__TASK REQUIREMENTS__
Extract, verbatim, all lines starting at the one containing "But thou, O" and ending with the final line of the listing, and no others.

__SUPPLIED MATERIAL__
....

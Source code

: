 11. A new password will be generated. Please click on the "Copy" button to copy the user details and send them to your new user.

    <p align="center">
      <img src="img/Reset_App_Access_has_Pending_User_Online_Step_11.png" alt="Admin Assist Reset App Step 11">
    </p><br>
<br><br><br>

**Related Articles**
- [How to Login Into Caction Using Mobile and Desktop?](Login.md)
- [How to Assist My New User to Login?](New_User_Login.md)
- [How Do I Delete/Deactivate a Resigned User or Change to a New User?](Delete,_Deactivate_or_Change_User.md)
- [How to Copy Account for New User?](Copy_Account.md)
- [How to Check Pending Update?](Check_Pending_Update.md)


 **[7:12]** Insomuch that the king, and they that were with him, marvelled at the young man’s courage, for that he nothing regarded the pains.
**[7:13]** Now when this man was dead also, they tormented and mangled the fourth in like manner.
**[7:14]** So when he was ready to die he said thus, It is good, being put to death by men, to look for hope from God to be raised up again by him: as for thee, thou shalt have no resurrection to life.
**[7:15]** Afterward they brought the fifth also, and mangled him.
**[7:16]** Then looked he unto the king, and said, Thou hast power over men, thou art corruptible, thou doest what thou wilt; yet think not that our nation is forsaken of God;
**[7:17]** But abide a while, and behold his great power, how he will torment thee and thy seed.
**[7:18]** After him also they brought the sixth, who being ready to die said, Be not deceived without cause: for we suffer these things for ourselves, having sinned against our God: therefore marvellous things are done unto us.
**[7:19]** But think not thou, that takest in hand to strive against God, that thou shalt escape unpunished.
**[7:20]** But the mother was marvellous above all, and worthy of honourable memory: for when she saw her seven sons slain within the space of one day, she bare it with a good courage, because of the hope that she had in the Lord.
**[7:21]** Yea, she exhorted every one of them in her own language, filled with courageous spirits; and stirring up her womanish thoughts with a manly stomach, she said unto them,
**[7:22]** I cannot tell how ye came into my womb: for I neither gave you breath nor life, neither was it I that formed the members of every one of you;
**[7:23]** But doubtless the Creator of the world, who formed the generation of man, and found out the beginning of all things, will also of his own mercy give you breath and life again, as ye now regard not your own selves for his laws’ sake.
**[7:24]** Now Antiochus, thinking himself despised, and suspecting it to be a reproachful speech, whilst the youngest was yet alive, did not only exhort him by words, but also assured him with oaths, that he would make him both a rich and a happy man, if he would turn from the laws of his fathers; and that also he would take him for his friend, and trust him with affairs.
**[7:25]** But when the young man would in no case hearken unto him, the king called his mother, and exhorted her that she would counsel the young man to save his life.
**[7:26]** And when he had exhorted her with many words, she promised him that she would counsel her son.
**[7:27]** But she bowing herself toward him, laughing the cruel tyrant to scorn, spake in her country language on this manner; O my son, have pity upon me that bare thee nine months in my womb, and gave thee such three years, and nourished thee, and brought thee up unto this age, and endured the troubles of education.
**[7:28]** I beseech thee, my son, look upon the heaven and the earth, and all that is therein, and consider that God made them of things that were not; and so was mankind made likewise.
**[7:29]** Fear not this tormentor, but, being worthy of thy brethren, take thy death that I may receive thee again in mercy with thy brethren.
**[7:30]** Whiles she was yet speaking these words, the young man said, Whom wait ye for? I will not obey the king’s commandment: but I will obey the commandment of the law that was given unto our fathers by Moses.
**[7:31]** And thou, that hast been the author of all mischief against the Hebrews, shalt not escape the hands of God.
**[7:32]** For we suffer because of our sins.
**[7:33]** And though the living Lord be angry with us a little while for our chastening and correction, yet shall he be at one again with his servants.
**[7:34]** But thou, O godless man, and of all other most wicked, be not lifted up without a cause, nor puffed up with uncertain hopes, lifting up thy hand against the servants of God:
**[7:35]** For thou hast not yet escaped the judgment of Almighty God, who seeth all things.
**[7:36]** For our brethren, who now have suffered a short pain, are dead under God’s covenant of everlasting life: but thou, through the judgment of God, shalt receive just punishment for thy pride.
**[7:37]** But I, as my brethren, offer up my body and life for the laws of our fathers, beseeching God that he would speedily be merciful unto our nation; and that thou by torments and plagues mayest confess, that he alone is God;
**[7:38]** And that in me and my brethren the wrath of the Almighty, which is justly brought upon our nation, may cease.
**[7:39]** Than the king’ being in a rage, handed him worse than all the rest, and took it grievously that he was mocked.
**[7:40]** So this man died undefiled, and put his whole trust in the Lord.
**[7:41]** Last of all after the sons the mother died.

....

__WRITTEN SOLUTION__
**[7:34]** But thou, O godless man, and of all other most wicked, be not lifted up without a cause, nor puffed up with uncertain hopes, lifting up thy hand against the servants of God:
**[7:35]** For thou hast not yet escaped the judgment of Almighty God, who seeth all things.
**[7:36]** For our brethren, who now have suffered a short pain, are dead under God’s covenant of everlasting life: but thou, through the judgment of God, shalt receive just punishment for thy pride.
**[7:37]** But I, as my brethren, offer up my body and life for the laws of our fathers, beseeching God that he would speedily be merciful unto our nation; and that thou by torments and plagues mayest confess, that he alone is God;
**[7:38]** And that in me and my brethren the wrath of the Almighty, which is justly brought upon our nation, may cease.
**[7:39]** Than the king’ being in a rage, handed him worse than all the rest, and took it grievously that he was mocked.
**[7:40]** So this man died undefiled, and put his whole trust in the Lord.
**[7:41]** Last of all after the sons the mother died.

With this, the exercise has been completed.